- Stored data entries
-- Opening Marker --
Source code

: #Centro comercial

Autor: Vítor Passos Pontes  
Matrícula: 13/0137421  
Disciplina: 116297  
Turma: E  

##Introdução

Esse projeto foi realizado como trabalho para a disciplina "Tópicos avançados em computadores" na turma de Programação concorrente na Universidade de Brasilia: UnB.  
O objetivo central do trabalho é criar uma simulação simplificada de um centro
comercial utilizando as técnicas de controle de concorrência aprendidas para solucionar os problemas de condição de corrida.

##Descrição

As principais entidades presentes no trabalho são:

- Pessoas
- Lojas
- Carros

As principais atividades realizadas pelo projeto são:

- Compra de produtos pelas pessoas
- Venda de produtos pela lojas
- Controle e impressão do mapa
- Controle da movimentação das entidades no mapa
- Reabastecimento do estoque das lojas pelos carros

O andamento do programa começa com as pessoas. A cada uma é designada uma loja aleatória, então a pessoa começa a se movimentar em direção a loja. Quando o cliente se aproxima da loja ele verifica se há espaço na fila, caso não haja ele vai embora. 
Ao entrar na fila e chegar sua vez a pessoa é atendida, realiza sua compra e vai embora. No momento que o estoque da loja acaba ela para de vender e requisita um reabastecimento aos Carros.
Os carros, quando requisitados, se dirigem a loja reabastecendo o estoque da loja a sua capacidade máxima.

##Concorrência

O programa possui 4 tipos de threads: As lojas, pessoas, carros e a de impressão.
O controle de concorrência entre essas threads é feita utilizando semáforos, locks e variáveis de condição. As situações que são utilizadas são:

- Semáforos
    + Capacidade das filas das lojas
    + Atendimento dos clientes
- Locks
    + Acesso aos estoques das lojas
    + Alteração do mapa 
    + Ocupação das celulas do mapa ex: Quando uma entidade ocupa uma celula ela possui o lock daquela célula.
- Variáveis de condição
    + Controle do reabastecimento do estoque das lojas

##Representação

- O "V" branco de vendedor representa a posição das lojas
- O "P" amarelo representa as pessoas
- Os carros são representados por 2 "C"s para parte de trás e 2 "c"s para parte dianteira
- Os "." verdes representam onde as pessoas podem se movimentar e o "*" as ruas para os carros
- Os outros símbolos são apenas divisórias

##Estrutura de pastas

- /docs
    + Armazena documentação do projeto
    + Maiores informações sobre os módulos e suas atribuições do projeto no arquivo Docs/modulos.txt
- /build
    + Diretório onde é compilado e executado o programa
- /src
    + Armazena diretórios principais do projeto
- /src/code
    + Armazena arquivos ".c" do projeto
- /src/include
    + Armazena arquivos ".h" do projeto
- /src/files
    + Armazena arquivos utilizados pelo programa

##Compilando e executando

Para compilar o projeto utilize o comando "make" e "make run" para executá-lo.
-- Closing Marker --
- WHAT IS EXPECTED
Line by line, reproduce the data exactly as given.

- SOLUTION
Source code

: #Centro comercial

Autor: Vítor Passos Pontes  
Matrícula: 13/0137421  
Disciplina: 116297  
Turma: E  

##Introdução

Esse projeto foi realizado como trabalho para a disciplina "Tópicos avançados em computadores" na turma de Programação concorrente na Universidade de Brasilia: UnB.  
O objetivo central do trabalho é criar uma simulação simplificada de um centro
comercial utilizando as técnicas de controle de concorrência aprendidas para solucionar os problemas de condição de corrida.

##Descrição

As principais entidades presentes no trabalho são:

- Pessoas
- Lojas
- Carros

As principais atividades realizadas pelo projeto são:

- Compra de produtos pelas pessoas
- Venda de produtos pela lojas
- Controle e impressão do mapa
- Controle da movimentação das entidades no mapa
- Reabastecimento do estoque das lojas pelos carros

O andamento do programa começa com as pessoas. A cada uma é designada uma loja aleatória, então a pessoa começa a se movimentar em direção a loja. Quando o cliente se aproxima da loja ele verifica se há espaço na fila, caso não haja ele vai embora. 
Ao entrar na fila e chegar sua vez a pessoa é atendida, realiza sua compra e vai embora. No momento que o estoque da loja acaba ela para de vender e requisita um reabastecimento aos Carros.
Os carros, quando requisitados, se dirigem a loja reabastecendo o estoque da loja a sua capacidade máxima.

##Concorrência

O programa possui 4 tipos de threads: As lojas, pessoas, carros e a de impressão.
O controle de concorrência entre essas threads é feita utilizando semáforos, locks e variáveis de condição. As situações que são utilizadas são:

- Semáforos
    + Capacidade das filas das lojas
    + Atendimento dos clientes
- Locks
    + Acesso aos estoques das lojas
    + Alteração do mapa 
    + Ocupação das celulas do mapa ex: Quando uma entidade ocupa uma celula ela possui o lock daquela célula.
- Variáveis de condição
    + Controle do reabastecimento do estoque das lojas

##Representação

- O "V" branco de vendedor representa a posição das lojas
- O "P" amarelo representa as pessoas
- Os carros são representados por 2 "C"s para parte de trás e 2 "c"s para parte dianteira
- Os "." verdes representam onde as pessoas podem se movimentar e o "*" as ruas para os carros
- Os outros símbolos são apenas divisórias

##Estrutura de pastas

- /docs
    + Armazena documentação do projeto
    + Maiores informações sobre os módulos e suas atribuições do projeto no arquivo Docs/modulos.txt
- /build
    + Diretório onde é compilado e executado o programa
- /src
    + Armazena diretórios principais do projeto
- /src/code
    + Armazena arquivos ".c" do projeto
- /src/include
    + Armazena arquivos ".h" do projeto
- /src/files
    + Armazena arquivos utilizados pelo programa

##Compilando e executando

Para compilar o projeto utilize o comando "make" e "make run" para executá-lo.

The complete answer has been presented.